COVID-19 testing caught asymptomatic teachers, who had to quarantine but felt well enough to teach.

(Trent Nelson | The Salt Lake Tribune) Highland High School in Salt Lake City, closed and empty on Wednesday, April 15, 2020. Students returned to Salt Lake City high schools for in-person classes on Monday for the first time since last spring. Some teachers who were surprised to test positive for the coronavirus went home and taught online, as others supervised the class in person.

When students returned to Salt Lake City high schools on Monday, some of them ran into rather unusual circumstances — they were in the classrooms, but their teachers were not.

Both teachers and students were tested for COVID-19 as they returned to school. “And there were a few teachers who tested positive and had to quarantine,” said district spokeswoman Yándary Chatwin. “They had to be sent home.”

But those asymptomatic teachers who felt well enough to teach did so remotely.

“It’s not standard protocol for teachers to teach remotely and students to be in the classroom,” Chatwin said. “But, given the circumstances where they had to quarantine but still felt well enough to teach, it was preferable to have them deliver the instruction instead of a last-minute substitute who was not familiar with the class.”
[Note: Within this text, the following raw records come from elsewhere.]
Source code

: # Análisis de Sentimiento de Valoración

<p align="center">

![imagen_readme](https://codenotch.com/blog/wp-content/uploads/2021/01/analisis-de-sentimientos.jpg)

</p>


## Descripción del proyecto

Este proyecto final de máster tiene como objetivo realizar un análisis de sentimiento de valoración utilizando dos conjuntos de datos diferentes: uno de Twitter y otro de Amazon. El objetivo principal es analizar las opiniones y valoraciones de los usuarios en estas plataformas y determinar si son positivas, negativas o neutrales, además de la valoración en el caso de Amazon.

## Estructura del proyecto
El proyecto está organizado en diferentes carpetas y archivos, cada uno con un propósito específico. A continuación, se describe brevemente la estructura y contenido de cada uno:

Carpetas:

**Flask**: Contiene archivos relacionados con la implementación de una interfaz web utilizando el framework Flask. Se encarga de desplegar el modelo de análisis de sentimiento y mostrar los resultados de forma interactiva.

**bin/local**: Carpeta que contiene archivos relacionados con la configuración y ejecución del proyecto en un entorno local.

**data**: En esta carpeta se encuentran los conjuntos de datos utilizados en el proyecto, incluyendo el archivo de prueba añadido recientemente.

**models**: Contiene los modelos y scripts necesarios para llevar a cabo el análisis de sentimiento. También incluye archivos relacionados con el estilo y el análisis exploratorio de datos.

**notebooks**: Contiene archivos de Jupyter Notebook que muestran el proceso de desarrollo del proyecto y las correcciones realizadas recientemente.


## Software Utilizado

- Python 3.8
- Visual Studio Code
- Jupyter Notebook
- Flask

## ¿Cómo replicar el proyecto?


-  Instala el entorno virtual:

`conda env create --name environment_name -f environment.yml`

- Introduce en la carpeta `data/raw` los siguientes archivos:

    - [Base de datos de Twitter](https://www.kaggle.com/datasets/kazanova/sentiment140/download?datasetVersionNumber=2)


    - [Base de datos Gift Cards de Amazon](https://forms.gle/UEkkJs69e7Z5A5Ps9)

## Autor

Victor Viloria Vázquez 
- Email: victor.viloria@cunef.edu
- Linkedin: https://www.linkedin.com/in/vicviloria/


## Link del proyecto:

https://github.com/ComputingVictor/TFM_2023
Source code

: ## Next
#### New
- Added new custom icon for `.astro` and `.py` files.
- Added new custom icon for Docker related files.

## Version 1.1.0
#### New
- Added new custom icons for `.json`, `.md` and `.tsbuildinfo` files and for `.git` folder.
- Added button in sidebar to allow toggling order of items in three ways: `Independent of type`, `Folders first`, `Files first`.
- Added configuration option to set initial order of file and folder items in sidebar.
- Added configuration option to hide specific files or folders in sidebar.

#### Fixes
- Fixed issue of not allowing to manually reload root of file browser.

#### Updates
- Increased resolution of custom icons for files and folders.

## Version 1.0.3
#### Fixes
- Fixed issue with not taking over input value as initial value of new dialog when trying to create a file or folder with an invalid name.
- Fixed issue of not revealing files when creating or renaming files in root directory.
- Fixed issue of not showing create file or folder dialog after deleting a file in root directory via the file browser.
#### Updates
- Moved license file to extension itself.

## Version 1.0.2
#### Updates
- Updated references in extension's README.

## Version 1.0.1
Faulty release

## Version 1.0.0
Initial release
Students were not left alone in classrooms. Teachers who were on preparation time at the high schools or substitutes “were brought in to sit with them,” Chatwin said. “There was an adult there through the whole class period.”

And, she said, the good news is that testing kept coronavirus-positive teachers — as well as a number of students — out of the classrooms.

“On the bright side, it means the test-to-stay program is working,” Chatwin said. “We caught a couple of people who were asymptomatic otherwise.”

The unusual approach was a one-day solution, and substitute teachers or others will lead the classes until the quarantined teachers can return, she said.

The Salt Lake City School District was the only district in the state that began the year and continued with online-only instruction. Students began returning to classrooms in staggered groups by grade on Jan. 25. Older students returned Monday.